Las vacas utilizadas para generar las cajas de cartón o galones de leche en el supermercado, no son vacas naturales. Ellas están siendo bombardeadas con una hormona de crecimiento llamada rBGH, una hormona artificial producida mediante ingeniería genética que se inyecta a las vacas lecheras para hacerlas producir más leche. Si bien no está permitido el uso de esta hormona en Japón, Australia, Canadá o la Unión Europea debido a problemas de salud animal y humana, es ampliamente utilizada en los EE.UU. para aumentar la producción de leche entre 10 y 15 por ciento más.

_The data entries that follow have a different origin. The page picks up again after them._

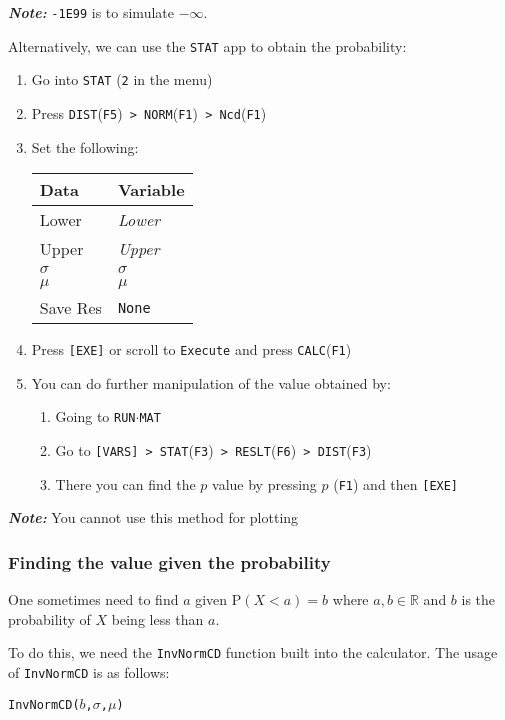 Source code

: \documentclass[a5paper,draft]{memoir}
\def\code#1{\texttt{#1}}
\def\note#1{\textbf{\textit{Note:}} #1}
\newcommand{\addtoindex}[1]{#1\index{#1}}
\begin{document}
\note{\code{-1E99} is to simulate $-\infty$.}

Alternatively, we can use the \code{STAT} app to obtain the probability:
\begin{enumerate}
	\item Go into \code{STAT} (\code{2} in the menu)
	\item Press \code{DIST}(\code{F5})\code{ > NORM}(\code{F1})\code{ > Ncd}(\code{F1})
	\item Set the following:
	\begin{center}
		\setlength{\tabcolsep}{10pt}
		\renewcommand{\arraystretch}{1.2}
		\begin{tabular}{|l|l|}
			\hline
			Data		& Variable \\
			\hline
			Lower		& \textit{Lower} \\
			\hline
			Upper		& \textit{Upper} \\
			\hline
			$\sigma$	& $\sigma$ \\
			\hline
			$\mu$		& $\mu$ \\
			\hline
			Save Res	& \code{None} \\
			\hline
		\end{tabular}
	\end{center}
	\item Press \code{[EXE]} or scroll to \code{Execute} and press \code{CALC}(\code{F1})
	\item You can do further manipulation of the value obtained by:
	\begin{enumerate}
		\item Going to \code{RUN$\cdot$MAT}
		\item Go to \code{[VARS] > STAT}(\code{F3})\code{ > RESLT}(\code{F6})\code{ > DIST}(\code{F3})
		\item There you can find the $p$ value by pressing $p$ (\code{F1}) and then \code{[EXE]}
	\end{enumerate} 
\end{enumerate}
\note{You cannot use this method for plotting}

\subsubsection{Finding the value given the probability}
One sometimes need to find $a$ given $\textrm{P}(X < a) = b$ where $a,b \in \mathbb{R}$ and $b$ is the probability of $X$ being less than $a$. 

To do this, we need the \code{\addtoindex{InvNormCD}} function built into the calculator. The usage of \code{InvNormCD} is as follows:
\begin{center}
	\code{InvNormCD($b$,$\sigma$,$\mu$)}
\end{center}
\end{document}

La leche producida a partir de estas vacas puede contener hasta 20 analgésicos, antibióticos y hormonas de crecimiento en un solo vaso, que algunos estudios han vinculado al crecimiento de tumores excesivos y cáncer. Las vacas son típicamente frágiles y propensas a enfermedades, y su leche contiene grandes cantidades de pus. Aquí es donde entra en juego el proceso de pasteurización. La leche pasa por un proceso de calentamiento rápido que no es garantía de limpieza. De hecho, varios brotes de salmonela en los últimos años se han producido a partir de leche pasteurizada, la leche que se supone que está limpia.

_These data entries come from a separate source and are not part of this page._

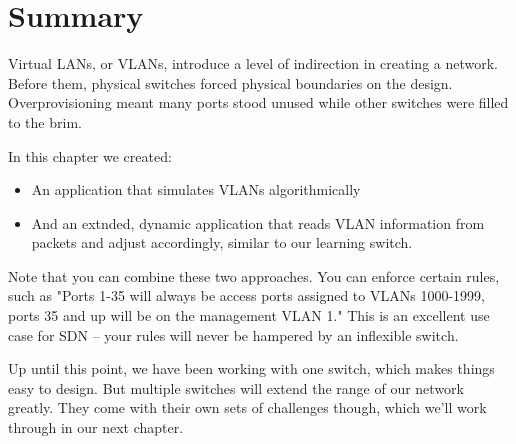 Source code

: \section{Summary}

Virtual LANs, or VLANs, introduce a level of indirection in creating a network.  Before them, physical
switches forced physical boundaries on the design.  Overprovisioning meant many ports stood unused while 
other switches were filled to the brim.  

In this chapter we created:

\begin{itemize}
\item An application that simulates VLANs algorithmically
\item And an extnded, dynamic application that reads VLAN information from packets and adjust accordingly, 
similar to our learning switch.
\end{itemize}

Note that you can combine these two approaches.  You can enforce certain rules, such as "Ports 1-35 will always
be access ports assigned to VLANs 1000-1999, ports 35 and up will be on the management VLAN 1."  This is an
excellent use case for SDN -- your rules will never be hampered by an inflexible switch.

Up until this point, we have been working with one switch, which makes things easy to design.  But multiple
switches will extend the range of our network greatly.  They come with their own sets of challenges though,
which we'll work through in our next chapter.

Una vez que la leche pasa por el proceso de pasteurización, se convierte en un alimento ácido (pérdida de electrones naturales que dan salud), lo que presenta un problema. El cuerpo debe mantener un nivel de pH particular, con el fin de mantener la homeostasis. Los alimentos procesados ​​y refinados que comemos, los ácidos se convierten en nuestros cuerpos, creando la necesidad constante de encontrar maneras de mantener el nivel de pH bajo control. Esto se hace mediante la lixiviación de minerales alcalinos (calcio, magnesio) de otros lugares en el cuerpo incluyendo los huesos. Con el tiempo, este proceso constante hace que los huesos se vuelvan débiles, frágiles, y estén plagados de osteoporosis. Los tumores también se desarrollan en un ambiente ácido. Es más, la leche que bebemos (y los alimentos ácidos que comemos), están destruyendo nuestros huesos.

La próxima vez que planees un viaje a la tienda de comestibles, es posible que desees considerar la investigación de algunas alternativas más saludables y alejar la leche pasteurizada de su carrito. Quieres leche?